▸ Exercise objective:
Quote, with no changes, the lines that run from the top of the material to the line with "(like how we imported", both included.
-*-
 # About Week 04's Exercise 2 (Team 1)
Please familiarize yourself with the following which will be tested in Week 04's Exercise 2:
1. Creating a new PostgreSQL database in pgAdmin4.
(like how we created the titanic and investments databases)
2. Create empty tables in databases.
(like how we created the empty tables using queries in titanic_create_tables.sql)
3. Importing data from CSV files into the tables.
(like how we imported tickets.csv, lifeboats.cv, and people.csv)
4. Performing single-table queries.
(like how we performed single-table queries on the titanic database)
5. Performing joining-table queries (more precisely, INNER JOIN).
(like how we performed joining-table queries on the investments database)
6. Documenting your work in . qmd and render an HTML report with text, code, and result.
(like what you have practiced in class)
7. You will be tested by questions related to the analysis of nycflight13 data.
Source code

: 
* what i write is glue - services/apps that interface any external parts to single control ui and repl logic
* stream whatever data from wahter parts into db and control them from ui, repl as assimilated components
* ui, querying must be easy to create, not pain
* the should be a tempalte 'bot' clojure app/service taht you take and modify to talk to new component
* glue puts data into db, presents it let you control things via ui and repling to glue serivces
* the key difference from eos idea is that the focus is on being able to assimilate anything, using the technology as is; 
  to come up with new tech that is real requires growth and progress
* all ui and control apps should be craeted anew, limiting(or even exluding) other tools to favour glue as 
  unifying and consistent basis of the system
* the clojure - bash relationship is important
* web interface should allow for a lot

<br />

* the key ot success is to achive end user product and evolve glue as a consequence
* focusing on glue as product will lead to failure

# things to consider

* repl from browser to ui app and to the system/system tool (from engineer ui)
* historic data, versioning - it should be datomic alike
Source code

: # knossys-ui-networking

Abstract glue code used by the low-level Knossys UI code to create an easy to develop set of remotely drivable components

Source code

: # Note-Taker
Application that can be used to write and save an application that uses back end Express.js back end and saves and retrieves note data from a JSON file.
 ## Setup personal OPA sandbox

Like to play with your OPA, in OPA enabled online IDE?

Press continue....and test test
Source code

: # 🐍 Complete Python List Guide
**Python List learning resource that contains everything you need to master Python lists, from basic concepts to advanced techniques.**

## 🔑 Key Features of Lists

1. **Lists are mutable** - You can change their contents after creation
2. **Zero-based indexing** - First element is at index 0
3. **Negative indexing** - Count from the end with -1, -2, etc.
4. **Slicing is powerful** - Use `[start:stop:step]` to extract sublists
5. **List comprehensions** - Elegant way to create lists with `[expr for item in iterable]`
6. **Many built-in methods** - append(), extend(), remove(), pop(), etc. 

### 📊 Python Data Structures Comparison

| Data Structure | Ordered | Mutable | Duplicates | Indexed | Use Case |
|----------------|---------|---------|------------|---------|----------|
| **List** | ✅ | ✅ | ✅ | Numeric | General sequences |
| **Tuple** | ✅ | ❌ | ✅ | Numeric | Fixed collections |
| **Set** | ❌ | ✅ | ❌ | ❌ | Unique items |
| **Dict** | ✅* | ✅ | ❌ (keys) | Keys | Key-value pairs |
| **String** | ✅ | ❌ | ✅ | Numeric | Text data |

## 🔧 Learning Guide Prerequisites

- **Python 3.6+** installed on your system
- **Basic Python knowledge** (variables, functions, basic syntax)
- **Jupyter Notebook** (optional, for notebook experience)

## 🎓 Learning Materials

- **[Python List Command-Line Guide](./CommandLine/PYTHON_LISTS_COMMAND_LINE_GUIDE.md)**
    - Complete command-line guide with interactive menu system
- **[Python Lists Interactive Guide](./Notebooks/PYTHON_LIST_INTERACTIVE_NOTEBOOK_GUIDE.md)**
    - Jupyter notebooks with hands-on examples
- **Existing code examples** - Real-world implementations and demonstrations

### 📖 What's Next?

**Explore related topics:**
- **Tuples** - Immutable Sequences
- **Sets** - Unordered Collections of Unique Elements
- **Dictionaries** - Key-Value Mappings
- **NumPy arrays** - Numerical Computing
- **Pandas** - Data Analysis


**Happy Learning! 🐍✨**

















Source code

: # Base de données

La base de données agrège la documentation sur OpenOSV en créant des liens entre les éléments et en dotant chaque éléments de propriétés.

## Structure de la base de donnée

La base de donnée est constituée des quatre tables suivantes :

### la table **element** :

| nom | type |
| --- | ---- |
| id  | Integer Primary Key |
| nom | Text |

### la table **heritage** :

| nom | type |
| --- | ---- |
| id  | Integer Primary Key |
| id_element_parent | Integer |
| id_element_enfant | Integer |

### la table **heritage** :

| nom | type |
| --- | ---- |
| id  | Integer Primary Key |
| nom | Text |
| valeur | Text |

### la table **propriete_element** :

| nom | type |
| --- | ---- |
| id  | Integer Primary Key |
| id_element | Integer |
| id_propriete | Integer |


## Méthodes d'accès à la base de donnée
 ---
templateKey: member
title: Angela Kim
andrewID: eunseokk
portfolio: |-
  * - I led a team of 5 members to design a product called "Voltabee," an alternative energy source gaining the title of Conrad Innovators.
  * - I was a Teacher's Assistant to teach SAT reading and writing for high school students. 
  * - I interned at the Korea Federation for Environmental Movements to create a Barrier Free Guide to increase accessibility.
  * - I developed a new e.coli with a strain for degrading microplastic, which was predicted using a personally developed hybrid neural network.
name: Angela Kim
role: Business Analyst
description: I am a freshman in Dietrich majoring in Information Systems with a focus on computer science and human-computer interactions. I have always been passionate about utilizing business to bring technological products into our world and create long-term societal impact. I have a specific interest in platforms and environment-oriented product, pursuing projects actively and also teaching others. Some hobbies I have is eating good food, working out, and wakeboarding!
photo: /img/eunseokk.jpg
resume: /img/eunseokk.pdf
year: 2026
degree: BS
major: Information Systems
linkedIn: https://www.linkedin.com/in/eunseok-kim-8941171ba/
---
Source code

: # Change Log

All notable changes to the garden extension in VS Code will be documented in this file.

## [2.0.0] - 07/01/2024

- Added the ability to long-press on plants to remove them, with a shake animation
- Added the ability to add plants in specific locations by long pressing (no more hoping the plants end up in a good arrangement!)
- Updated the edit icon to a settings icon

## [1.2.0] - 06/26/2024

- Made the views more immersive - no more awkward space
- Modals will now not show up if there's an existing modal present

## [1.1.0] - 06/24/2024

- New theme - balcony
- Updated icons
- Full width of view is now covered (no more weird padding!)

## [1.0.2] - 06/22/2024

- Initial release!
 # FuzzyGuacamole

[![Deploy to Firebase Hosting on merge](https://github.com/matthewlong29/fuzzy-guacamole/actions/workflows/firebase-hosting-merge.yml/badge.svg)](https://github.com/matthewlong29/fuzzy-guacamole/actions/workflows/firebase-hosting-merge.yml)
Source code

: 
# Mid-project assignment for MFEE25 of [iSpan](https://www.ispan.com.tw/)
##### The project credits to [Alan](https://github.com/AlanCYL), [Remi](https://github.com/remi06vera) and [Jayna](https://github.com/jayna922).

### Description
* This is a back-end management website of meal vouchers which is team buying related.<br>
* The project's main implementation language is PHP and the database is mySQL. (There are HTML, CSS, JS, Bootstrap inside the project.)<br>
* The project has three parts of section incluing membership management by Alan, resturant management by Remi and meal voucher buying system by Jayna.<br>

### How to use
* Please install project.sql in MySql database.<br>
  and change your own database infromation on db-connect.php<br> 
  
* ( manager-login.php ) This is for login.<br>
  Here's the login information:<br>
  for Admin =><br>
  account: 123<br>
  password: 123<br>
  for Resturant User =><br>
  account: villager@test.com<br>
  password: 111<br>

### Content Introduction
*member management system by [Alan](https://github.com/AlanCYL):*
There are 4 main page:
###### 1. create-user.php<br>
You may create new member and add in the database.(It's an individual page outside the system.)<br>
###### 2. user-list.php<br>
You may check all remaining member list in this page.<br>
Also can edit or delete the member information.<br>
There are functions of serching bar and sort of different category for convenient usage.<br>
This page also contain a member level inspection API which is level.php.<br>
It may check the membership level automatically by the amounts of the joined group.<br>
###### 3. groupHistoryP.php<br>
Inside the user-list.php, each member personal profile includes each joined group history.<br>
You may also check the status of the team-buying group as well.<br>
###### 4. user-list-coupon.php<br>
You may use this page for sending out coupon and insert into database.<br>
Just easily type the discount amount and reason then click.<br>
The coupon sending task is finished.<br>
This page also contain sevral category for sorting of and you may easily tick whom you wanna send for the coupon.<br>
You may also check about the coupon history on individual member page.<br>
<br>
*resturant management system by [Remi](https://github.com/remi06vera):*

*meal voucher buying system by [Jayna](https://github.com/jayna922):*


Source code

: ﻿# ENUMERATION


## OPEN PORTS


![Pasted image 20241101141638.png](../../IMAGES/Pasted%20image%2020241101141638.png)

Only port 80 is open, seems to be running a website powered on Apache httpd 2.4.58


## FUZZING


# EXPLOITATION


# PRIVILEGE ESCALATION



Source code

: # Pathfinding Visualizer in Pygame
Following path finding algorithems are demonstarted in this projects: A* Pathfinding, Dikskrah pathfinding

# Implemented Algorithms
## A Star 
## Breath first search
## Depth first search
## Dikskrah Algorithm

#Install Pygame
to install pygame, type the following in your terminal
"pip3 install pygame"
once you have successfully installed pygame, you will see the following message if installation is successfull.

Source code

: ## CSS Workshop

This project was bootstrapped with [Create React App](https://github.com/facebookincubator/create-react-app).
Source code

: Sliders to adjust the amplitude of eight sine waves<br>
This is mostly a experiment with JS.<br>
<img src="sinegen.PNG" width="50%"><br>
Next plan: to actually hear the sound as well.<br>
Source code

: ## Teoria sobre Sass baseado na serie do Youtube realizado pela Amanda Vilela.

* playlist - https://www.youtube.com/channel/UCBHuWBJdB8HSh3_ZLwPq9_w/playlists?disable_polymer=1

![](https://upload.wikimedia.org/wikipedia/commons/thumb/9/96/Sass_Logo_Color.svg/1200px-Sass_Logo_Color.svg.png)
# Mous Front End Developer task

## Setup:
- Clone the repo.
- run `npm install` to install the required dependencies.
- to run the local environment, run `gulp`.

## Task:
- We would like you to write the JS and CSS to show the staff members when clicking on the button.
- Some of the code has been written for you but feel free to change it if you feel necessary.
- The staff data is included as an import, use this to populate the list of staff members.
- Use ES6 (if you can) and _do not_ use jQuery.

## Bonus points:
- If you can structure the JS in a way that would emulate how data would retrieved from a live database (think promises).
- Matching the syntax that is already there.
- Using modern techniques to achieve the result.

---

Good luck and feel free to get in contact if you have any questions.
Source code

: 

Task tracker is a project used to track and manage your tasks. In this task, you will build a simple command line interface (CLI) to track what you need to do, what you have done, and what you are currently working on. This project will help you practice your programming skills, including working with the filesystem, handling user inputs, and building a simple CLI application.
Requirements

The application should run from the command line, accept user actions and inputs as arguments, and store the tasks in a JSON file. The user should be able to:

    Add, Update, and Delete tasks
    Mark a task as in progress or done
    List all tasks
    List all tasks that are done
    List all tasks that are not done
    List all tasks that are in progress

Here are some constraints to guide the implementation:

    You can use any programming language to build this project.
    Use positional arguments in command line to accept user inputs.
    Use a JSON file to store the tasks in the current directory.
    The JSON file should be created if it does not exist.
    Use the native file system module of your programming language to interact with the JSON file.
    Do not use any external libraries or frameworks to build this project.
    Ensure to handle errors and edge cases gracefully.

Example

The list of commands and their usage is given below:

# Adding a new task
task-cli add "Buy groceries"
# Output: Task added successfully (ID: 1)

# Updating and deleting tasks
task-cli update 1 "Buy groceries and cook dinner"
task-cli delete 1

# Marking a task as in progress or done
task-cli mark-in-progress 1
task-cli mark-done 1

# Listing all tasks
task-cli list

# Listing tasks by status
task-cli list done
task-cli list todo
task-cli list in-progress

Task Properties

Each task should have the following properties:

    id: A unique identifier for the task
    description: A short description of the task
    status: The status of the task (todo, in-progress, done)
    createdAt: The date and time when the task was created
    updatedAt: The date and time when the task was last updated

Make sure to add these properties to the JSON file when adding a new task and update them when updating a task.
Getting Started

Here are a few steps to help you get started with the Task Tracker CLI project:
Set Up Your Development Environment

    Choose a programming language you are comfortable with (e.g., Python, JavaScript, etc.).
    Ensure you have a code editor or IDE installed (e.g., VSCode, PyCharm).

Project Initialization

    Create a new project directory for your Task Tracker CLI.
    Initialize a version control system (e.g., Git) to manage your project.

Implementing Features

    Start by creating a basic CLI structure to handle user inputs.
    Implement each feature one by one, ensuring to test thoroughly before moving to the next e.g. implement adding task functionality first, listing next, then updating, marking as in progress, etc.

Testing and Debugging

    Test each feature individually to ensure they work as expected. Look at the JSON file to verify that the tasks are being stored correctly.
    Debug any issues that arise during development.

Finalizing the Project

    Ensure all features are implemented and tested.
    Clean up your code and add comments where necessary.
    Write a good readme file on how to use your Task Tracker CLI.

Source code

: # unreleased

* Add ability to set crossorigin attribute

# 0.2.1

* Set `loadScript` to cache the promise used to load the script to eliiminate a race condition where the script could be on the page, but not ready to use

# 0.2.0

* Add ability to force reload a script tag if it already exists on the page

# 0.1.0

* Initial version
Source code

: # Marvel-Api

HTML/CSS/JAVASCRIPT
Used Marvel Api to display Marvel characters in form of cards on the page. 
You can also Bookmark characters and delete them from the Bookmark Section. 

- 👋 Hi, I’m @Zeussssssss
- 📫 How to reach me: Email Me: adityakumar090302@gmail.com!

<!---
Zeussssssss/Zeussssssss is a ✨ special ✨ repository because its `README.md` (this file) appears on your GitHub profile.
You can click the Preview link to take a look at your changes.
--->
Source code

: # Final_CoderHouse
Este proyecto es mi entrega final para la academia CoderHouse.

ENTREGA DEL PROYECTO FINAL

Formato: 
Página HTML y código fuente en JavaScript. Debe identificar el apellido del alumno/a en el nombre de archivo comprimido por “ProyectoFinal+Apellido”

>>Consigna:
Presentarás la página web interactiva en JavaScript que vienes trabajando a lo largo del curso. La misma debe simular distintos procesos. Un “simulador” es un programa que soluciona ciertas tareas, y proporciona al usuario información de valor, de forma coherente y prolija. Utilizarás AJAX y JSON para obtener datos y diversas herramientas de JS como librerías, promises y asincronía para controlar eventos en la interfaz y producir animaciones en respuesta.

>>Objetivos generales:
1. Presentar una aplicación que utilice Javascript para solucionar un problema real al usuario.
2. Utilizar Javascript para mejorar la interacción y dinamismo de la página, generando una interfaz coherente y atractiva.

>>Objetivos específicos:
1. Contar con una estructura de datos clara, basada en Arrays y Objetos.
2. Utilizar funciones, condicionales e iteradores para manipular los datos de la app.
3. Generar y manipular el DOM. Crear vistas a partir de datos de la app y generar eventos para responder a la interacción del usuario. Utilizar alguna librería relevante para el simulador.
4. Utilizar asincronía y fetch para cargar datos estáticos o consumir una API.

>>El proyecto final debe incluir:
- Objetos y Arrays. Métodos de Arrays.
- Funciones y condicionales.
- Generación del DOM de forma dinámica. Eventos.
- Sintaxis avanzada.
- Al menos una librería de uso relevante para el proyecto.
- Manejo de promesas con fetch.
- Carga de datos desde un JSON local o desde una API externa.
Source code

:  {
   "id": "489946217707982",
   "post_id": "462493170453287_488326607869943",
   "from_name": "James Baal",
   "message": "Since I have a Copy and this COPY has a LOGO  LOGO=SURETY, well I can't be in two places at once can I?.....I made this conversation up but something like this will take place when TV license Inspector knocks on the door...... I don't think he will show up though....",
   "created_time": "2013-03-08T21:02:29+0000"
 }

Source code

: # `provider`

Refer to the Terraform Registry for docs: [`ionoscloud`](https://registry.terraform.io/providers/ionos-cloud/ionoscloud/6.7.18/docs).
-*-
▸ Exercise output:
 # About Week 04's Exercise 2 (Team 1)
Please familiarize yourself with the following which will be tested in Week 04's Exercise 2:
1. Creating a new PostgreSQL database in pgAdmin4.
(like how we created the titanic and investments databases)
2. Create empty tables in databases.
(like how we created the empty tables using queries in titanic_create_tables.sql)
3. Importing data from CSV files into the tables.
(like how we imported tickets.csv, lifeboats.cv, and people.csv)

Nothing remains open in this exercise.